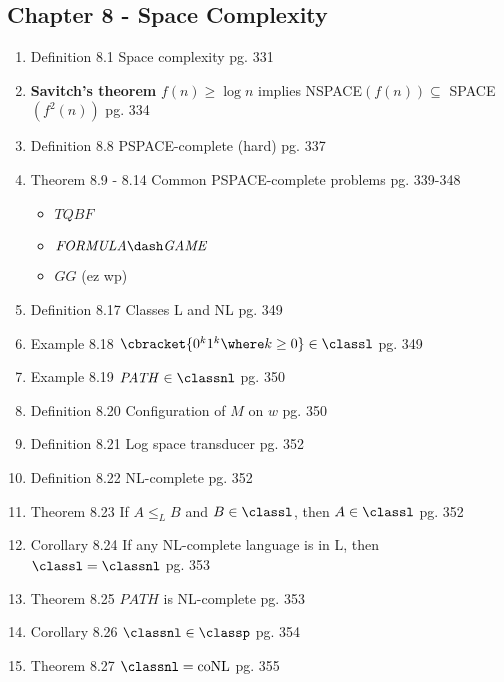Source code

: \documentclass[12pt]{article} %
\newcommand{\theoremitem}[3]{\item #1 \quad #2 \dotfill #3}
\newenvironment{theoremlist} {
    \begin{enumerate}[nosep,leftmargin=*,label={}]
} {
    \end{enumerate}
}
\begin{document}
\subsection{Chapter 8 - Space Complexity}
\begin{theoremlist}
    \theoremitem{Definition 8.1}
    {Space complexity}
    {pg. 331}
    \theoremitem{\textbf{Savitch's theorem}}
    { $f(n)\geq\log{n}$ implies NSPACE$(f(n))\subseteq$ SPACE$(f^2(n))$}
    {pg. 334}
    \theoremitem{Definition 8.8}
    {PSPACE-complete (hard)}
    {pg. 337}

    \theoremitem{Theorem 8.9 - 8.14}
    {Common PSPACE-complete problems}
    {pg. 339-348}
    \begin{multicols}{2}
    \begin{itemize}[nosep]
        \item $\mathit{TQBF}$
        \item $\mathit{FORMULA\dash GAME}$
        \item $\mathit{GG}$ (ez wp)
    \end{itemize}
    \end{multicols}
    
    \theoremitem{Definition 8.17}
    {Classes L and NL}
    {pg. 349}
    \theoremitem{Example 8.18}
    {$\cbracket{0^k 1^k \where k\geq 0}\in\classl$}
    {pg. 349}
    \theoremitem{Example 8.19}
    {$\mathit{PATH}\in\classnl$}
    {pg. 350}
    \theoremitem{Definition 8.20}
    {Configuration of $M$ on $w$}
    {pg. 350}
    \theoremitem{Definition 8.21}
    {Log space transducer}
    {pg. 352}
    \theoremitem{Definition 8.22}
    {NL-complete}
    {pg. 352}
    \theoremitem{Theorem 8.23}
    {If $A\leq_L B$ and $B\in\classl$, then $A\in\classl$}
    {pg. 352}
    \theoremitem{Corollary 8.24}
    {If any NL-complete language is in L, then $\classl=\classnl$}
    {pg. 353}
    \theoremitem{Theorem 8.25}
    {$\mathit{PATH}$ is NL-complete}
    {pg. 353}
    \theoremitem{Corollary 8.26}
    {$\classnl\in\classp$}
    {pg. 354}
    \theoremitem{Theorem 8.27}
    {\textbf{$\classnl=\text{coNL}$}}
    {pg. 355}


\end{theoremlist}
\end{document}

########################################

# [THE TASK]
All of the listing should be transcribed exactly, but none of its images.

# [THE ANSWER]
Source code

: \documentclass[12pt]{article} %
\newcommand{\theoremitem}[3]{\item #1 \quad #2 \dotfill #3}
\newenvironment{theoremlist} {
    \begin{enumerate}[nosep,leftmargin=*,label={}]
} {
    \end{enumerate}
}
\begin{document}
\subsection{Chapter 8 - Space Complexity}
\begin{theoremlist}
    \theoremitem{Definition 8.1}
    {Space complexity}
    {pg. 331}
    \theoremitem{\textbf{Savitch's theorem}}
    { $f(n)\geq\log{n}$ implies NSPACE$(f(n))\subseteq$ SPACE$(f^2(n))$}
    {pg. 334}
    \theoremitem{Definition 8.8}
    {PSPACE-complete (hard)}
    {pg. 337}

    \theoremitem{Theorem 8.9 - 8.14}
    {Common PSPACE-complete problems}
    {pg. 339-348}
    \begin{multicols}{2}
    \begin{itemize}[nosep]
        \item $\mathit{TQBF}$
        \item $\mathit{FORMULA\dash GAME}$
        \item $\mathit{GG}$ (ez wp)
    \end{itemize}
    \end{multicols}
    
    \theoremitem{Definition 8.17}
    {Classes L and NL}
    {pg. 349}
    \theoremitem{Example 8.18}
    {$\cbracket{0^k 1^k \where k\geq 0}\in\classl$}
    {pg. 349}
    \theoremitem{Example 8.19}
    {$\mathit{PATH}\in\classnl$}
    {pg. 350}
    \theoremitem{Definition 8.20}
    {Configuration of $M$ on $w$}
    {pg. 350}
    \theoremitem{Definition 8.21}
    {Log space transducer}
    {pg. 352}
    \theoremitem{Definition 8.22}
    {NL-complete}
    {pg. 352}
    \theoremitem{Theorem 8.23}
    {If $A\leq_L B$ and $B\in\classl$, then $A\in\classl$}
    {pg. 352}
    \theoremitem{Corollary 8.24}
    {If any NL-complete language is in L, then $\classl=\classnl$}
    {pg. 353}
    \theoremitem{Theorem 8.25}
    {$\mathit{PATH}$ is NL-complete}
    {pg. 353}
    \theoremitem{Corollary 8.26}
    {$\classnl\in\classp$}
    {pg. 354}
    \theoremitem{Theorem 8.27}
    {\textbf{$\classnl=\text{coNL}$}}
    {pg. 355}


\end{theoremlist}
\end{document}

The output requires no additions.